▶ **WORK REQUEST**
Locate the word "Gemini" in the data below, then copy every line that holds it.

▶ **DATA IN THIS EXERCISE**
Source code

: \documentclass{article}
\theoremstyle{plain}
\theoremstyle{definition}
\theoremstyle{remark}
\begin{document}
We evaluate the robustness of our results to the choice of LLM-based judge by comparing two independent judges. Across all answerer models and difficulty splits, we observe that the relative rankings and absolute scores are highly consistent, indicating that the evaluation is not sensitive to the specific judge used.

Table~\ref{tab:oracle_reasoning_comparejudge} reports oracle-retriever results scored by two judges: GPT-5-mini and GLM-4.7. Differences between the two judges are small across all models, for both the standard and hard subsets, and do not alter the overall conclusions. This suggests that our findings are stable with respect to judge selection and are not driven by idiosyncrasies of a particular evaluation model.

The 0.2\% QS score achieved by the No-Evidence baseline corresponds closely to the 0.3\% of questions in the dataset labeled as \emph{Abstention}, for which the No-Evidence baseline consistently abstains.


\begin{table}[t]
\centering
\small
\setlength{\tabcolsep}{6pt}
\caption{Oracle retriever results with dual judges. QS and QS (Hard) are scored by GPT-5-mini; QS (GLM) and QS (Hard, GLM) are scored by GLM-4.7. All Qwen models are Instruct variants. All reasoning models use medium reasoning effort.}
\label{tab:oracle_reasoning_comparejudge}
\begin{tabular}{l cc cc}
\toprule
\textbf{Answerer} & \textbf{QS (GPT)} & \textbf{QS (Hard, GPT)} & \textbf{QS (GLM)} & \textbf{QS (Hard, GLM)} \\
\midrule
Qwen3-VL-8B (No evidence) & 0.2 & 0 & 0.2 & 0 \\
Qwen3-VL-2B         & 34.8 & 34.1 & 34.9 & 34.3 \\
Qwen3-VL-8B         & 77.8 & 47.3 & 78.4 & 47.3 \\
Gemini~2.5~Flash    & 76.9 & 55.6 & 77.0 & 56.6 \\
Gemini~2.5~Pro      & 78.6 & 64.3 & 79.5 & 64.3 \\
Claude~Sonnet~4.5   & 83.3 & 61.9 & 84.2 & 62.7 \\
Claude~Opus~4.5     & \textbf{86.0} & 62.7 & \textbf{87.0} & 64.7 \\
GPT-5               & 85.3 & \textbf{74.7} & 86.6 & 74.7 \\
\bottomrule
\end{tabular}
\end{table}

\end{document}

* * *

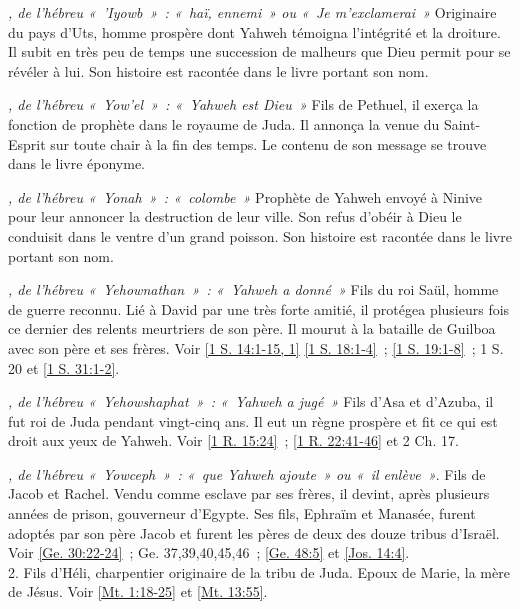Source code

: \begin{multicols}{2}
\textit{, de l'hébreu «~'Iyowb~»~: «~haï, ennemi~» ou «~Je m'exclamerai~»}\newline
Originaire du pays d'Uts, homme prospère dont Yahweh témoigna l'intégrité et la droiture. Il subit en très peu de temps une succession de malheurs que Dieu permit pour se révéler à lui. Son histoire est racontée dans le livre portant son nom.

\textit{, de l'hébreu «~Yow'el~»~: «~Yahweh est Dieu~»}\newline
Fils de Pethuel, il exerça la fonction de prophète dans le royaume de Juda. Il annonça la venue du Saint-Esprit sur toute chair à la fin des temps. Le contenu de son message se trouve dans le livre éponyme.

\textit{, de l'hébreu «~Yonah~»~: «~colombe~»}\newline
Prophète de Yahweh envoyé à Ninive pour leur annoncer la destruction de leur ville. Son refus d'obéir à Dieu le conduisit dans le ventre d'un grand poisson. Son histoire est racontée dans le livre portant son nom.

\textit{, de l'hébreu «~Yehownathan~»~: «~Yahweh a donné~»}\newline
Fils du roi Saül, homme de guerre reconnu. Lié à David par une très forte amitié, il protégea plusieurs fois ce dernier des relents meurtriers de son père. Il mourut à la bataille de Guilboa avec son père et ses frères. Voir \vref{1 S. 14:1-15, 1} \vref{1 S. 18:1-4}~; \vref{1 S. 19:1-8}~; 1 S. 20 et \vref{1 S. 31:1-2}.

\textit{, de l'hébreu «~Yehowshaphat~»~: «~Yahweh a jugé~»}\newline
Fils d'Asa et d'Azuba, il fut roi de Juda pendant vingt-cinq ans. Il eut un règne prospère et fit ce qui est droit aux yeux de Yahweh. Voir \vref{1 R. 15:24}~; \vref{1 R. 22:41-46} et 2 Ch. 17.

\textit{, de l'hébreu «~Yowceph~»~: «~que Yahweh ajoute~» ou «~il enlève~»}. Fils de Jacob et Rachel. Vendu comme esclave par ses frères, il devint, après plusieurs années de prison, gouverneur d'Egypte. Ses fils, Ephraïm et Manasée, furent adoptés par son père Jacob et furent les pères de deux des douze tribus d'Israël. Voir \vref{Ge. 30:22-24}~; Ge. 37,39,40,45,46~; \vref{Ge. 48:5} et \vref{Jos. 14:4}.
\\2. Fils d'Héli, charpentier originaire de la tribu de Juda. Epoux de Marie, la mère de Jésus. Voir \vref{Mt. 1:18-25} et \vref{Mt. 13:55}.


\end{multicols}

▶ **TASK ANSWER**
Gemini~2.5~Flash    & 76.9 & 55.6 & 77.0 & 56.6 \\
Gemini~2.5~Pro      & 78.6 & 64.3 & 79.5 & 64.3 \\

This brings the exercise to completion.